During that period, though, inflation is set to rise, and because many of its jobs rely on the tourist trade, any growth in employment is likely to be modest. Currently, 15.2% of the population are without a job.
GOING INTO DEBT, A KILOMETRE AT A TIME
Some 85% of a priority section of the highway has been completed. Two deadlines for completion have passed and the new deadline has been set for the end of September 2021, although Montenegro’s Minister of Transport and Maritime Affairs, Osman Nurković, refused to confirm that the new deadline would be met. The original deadline was May 2020 and the cost of the construction, including additional work that was required, has been estimated at €895-million. Montenegro, of course, is only responsible for the section of the road that runs through its territory.
The road starts in Belgrade, for instance, which is the capital of Serbia, while at the other end stands Bar, the main seaport for Montenegro. Both Montenegro and Serbia would like the road to be listed as one of the ‘Pan-European Corridors’.
On the Serbian end, work began in 2012 on the 40-kilometre stretch from Ljig to Preljina. The road went into service in 2016, just a year after work began on the Montenegro section.
In Serbia, the road has two sections: Belgrade to Požega and Požega to Boljare, the site of the border crossing between Serbia and Montenegro. Because the land contains fewer obstacles to construction, the Serbian section was the easiest to build and also the cheapest, comparatively speaking. It’s a different story in Montenegro, which is a mountainous country. The road requires sixteen tunnels and twenty bridges, which are expensive. In August 2019 the Ministry of Transport and Maritime Affairs reported that it had secured financing of €388-million for the tunnels and the highest bridge, the Moračica on the Smokovac – Uvač – Mateševo section cost €74.5-million..
Of the 1,100 workers employed in its construction, almost 400 were Chinese citizens. It is a formidable achievement, 960 metres long, and 23.4 metres wide, supported on five pillars, with the tallest of them 161 metres high. The bridge forms part of the section from Podgorica, the capital of Montenegro, to Kolašin.

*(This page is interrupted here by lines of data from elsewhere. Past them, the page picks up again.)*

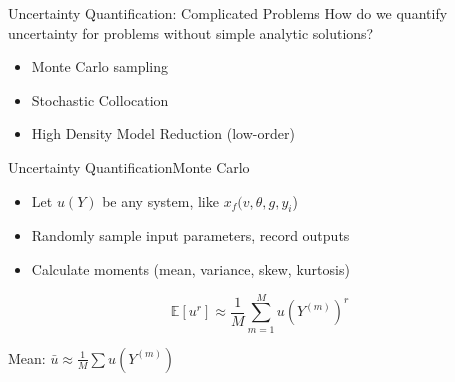 \documentclass{beamer}
\newcommand{\expv}[1]{\ensuremath{\mathbb{E}[ #1]}}
\begin{document}
\begin{frame}{Uncertainty Quantification: Complicated Problems}\vspace{-20pt}
How do we quantify uncertainty for problems without simple analytic solutions?\vspace{15pt}
\begin{itemize}
\item Monte Carlo sampling
\item Stochastic Collocation
\item High Density Model Reduction (low-order)
\end{itemize}
\end{frame}

\begin{frame}{Uncertainty Quantification}{Monte Carlo}\vspace{-30pt}
\begin{itemize}
\item Let $u(Y)$ be any system, like $x_f(v,\theta,g,y_i$)
\item Randomly sample input parameters, record outputs
\item Calculate moments (mean, variance, skew, kurtosis)
\end{itemize}
\[\expv{u^r}\approx\frac{1}{M}\sum_{m=1}^M u\left(Y^{(m)}\right)^r\]%
\centerline{Mean: $\bar u\approx\frac{1}{M}\sum u\left(Y^{(m)}\right)$}
\end{frame}
\end{document}
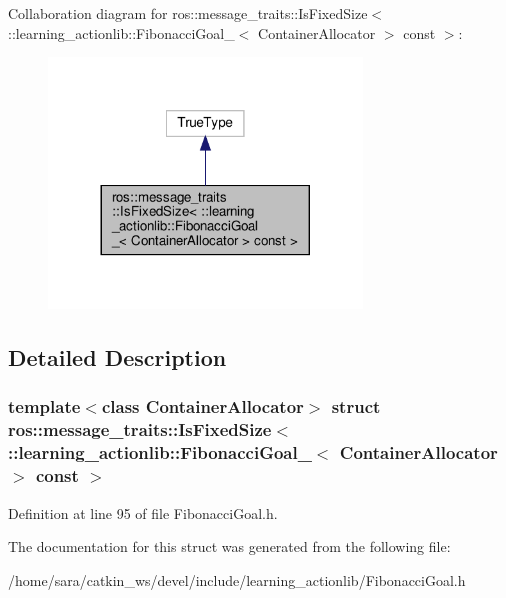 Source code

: Collaboration diagram for ros\+:\+:message\+\_\+traits\+:\+:Is\+Fixed\+Size$<$ \+:\+:learning\+\_\+actionlib\+:\+:Fibonacci\+Goal\+\_\+$<$ Container\+Allocator $>$ const $>$\+:
\nopagebreak
\begin{figure}[H]
\begin{center}
\leavevmode
\includegraphics[width=236pt]{structros_1_1message__traits_1_1IsFixedSize_3_01_1_1learning__actionlib_1_1FibonacciGoal___3_01C7285a8a0323ccb984b3c89e08586efeb}
\end{center}
\end{figure}


\subsection{Detailed Description}
\subsubsection*{template$<$class Container\+Allocator$>$\newline
struct ros\+::message\+\_\+traits\+::\+Is\+Fixed\+Size$<$ \+::learning\+\_\+actionlib\+::\+Fibonacci\+Goal\+\_\+$<$ Container\+Allocator $>$ const $>$}



Definition at line 95 of file Fibonacci\+Goal.\+h.



The documentation for this struct was generated from the following file\+:\begin{DoxyCompactItemize}
\item 
/home/sara/catkin\+\_\+ws/devel/include/learning\+\_\+actionlib/Fibonacci\+Goal.\+h\end{DoxyCompactItemize}

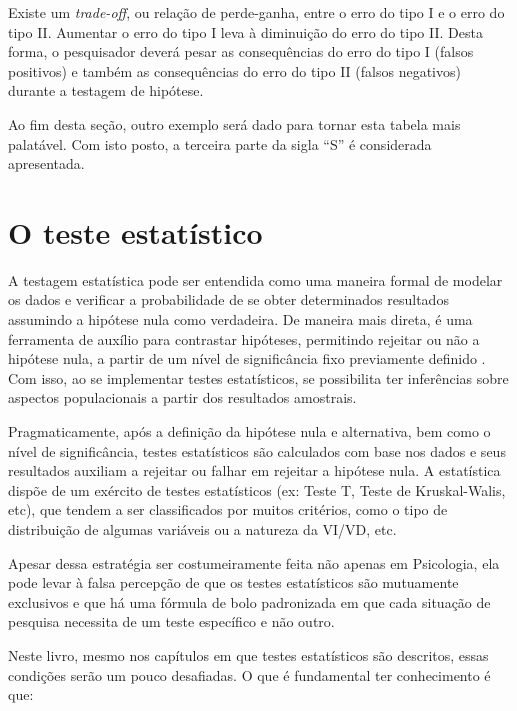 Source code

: \documentclass[
]{book}
\begin{document}
Existe um \emph{trade-off}, ou relação de perde-ganha, entre o erro do tipo I e o erro do tipo II. Aumentar o erro do tipo I leva à diminuição do erro do tipo II. Desta forma, o pesquisador deverá pesar as consequências do erro do tipo I (falsos positivos) e também as consequências do erro do tipo II (falsos negativos) durante a testagem de hipótese.

Ao fim desta seção, outro exemplo será dado para tornar esta tabela mais palatável. Com isto posto, a terceira parte da sigla ``S'' é considerada apresentada.

\hypertarget{o-teste-estatuxedstico}{%
\section{O teste estatístico}\label{o-teste-estatuxedstico}}

A testagem estatística pode ser entendida como uma maneira formal de modelar os dados e verificar a probabilidade de se obter determinados resultados assumindo a hipótese nula como verdadeira. De maneira mais direta, é uma ferramenta de auxílio para contrastar hipóteses, permitindo rejeitar ou não a hipótese nula, a partir de um nível de significância fixo previamente definido \citep{Lecoutre2014}. Com isso, ao se implementar testes estatísticos, se possibilita ter inferências sobre aspectos populacionais a partir dos resultados amostrais.

Pragmaticamente, após a definição da hipótese nula e alternativa, bem como o nível de significância, testes estatísticos são calculados com base nos dados e seus resultados auxiliam a rejeitar ou falhar em rejeitar a hipótese nula. A estatística dispõe de um exército de testes estatísticos (ex: Teste T, Teste de Kruskal-Walis, etc), que tendem a ser classificados por muitos critérios, como o tipo de distribuição de algumas variáveis ou a natureza da VI/VD, etc.

Apesar dessa estratégia ser costumeiramente feita não apenas em Psicologia, ela pode levar à falsa percepção de que os testes estatísticos são mutuamente exclusivos e que há uma fórmula de bolo padronizada em que cada situação de pesquisa necessita de um teste específico e não outro.

Neste livro, mesmo nos capítulos em que testes estatísticos são descritos, essas condições serão um pouco desafiadas. O que é fundamental ter conhecimento é que:
\end{document}
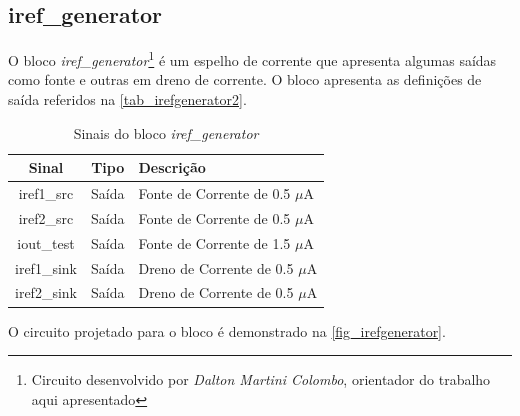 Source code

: \renewcommand{\NomeBloco}{\textit{iref\_generator}}
\renewcommand{\NomeBlocoNoUnderline}{irefgenerator}
\renewcommand{\NomePTab}{tab_\NomeBlocoNoUnderline}
\renewcommand{\NomeSTab}{tab_\NomeBlocoNoUnderline2}
\renewcommand{\NomePFig}{fig_\NomeBlocoNoUnderline}
\renewcommand{\NomeSFig}{fig_\NomeBlocoNoUnderline2}
\renewcommand{\NomeTTab}{tab_\NomeBlocoNoUnderline3}
\renewcommand{\NomeQTab}{tab_\NomeBlocoNoUnderline4}

\subsection{iref\_generator}

\clearpage

O bloco \NomeBloco{}\footnote{Circuito desenvolvido por \textit{Dalton Martini Colombo}, orientador do trabalho aqui apresentado} \'e um espelho de corrente que apresenta algumas sa\'idas como fonte e outras em dreno de corrente. O bloco apresenta as definições de sa\'ida referidos na \autoref{\NomeSTab}.

\begin{table}[!h]
\caption{Sinais do bloco \NomeBloco}
\label{\NomeSTab}
\centering
\begin{tabular}{ccl}

    \toprule
    Sinal & Tipo    & Descrição        \\
    \midrule \midrule
    iref1\_src   & Saída   & Fonte de Corrente de 0.5 $\mu$A \\
    \midrule
    iref2\_src   & Saída   & Fonte de Corrente de 0.5 $\mu$A \\
    \midrule
    iout\_test   & Saída   & Fonte de Corrente de 1.5 $\mu$A \\
    \midrule
    iref1\_sink   & Saída   & Dreno de Corrente de 0.5 $\mu$A \\
    \midrule
    iref2\_sink   & Saída   & Dreno de Corrente de 0.5 $\mu$A \\
    \bottomrule
\end{tabular}
\end{table}

O circuito projetado para o bloco \'e demonstrado na \autoref{\NomePFig}.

“Construction works were mostly completed on all facilities (bridges, tunnels, open route),” Jovan Ivanović, deputy leader of the team of engineers (supervision) from the French-Italian Consortium INGEROP-GEODATA, told Media Bureau, “especially on the first half of the route. Works on equipping the so-called highway are also being carried out intensively: electro-mechanical works. The equipment and devices in the tunnels are mostly mounted. These are low and high current installations, hydraulic and fire installations, ventilation, lighting, horizontal and vertical traffic signals and more. The project of water supply of the highway is in the final phase, as well as the project of power supply with electricity.” Ivanović said he did not expect any further delays, although he admitted that there is still a lot of work to do.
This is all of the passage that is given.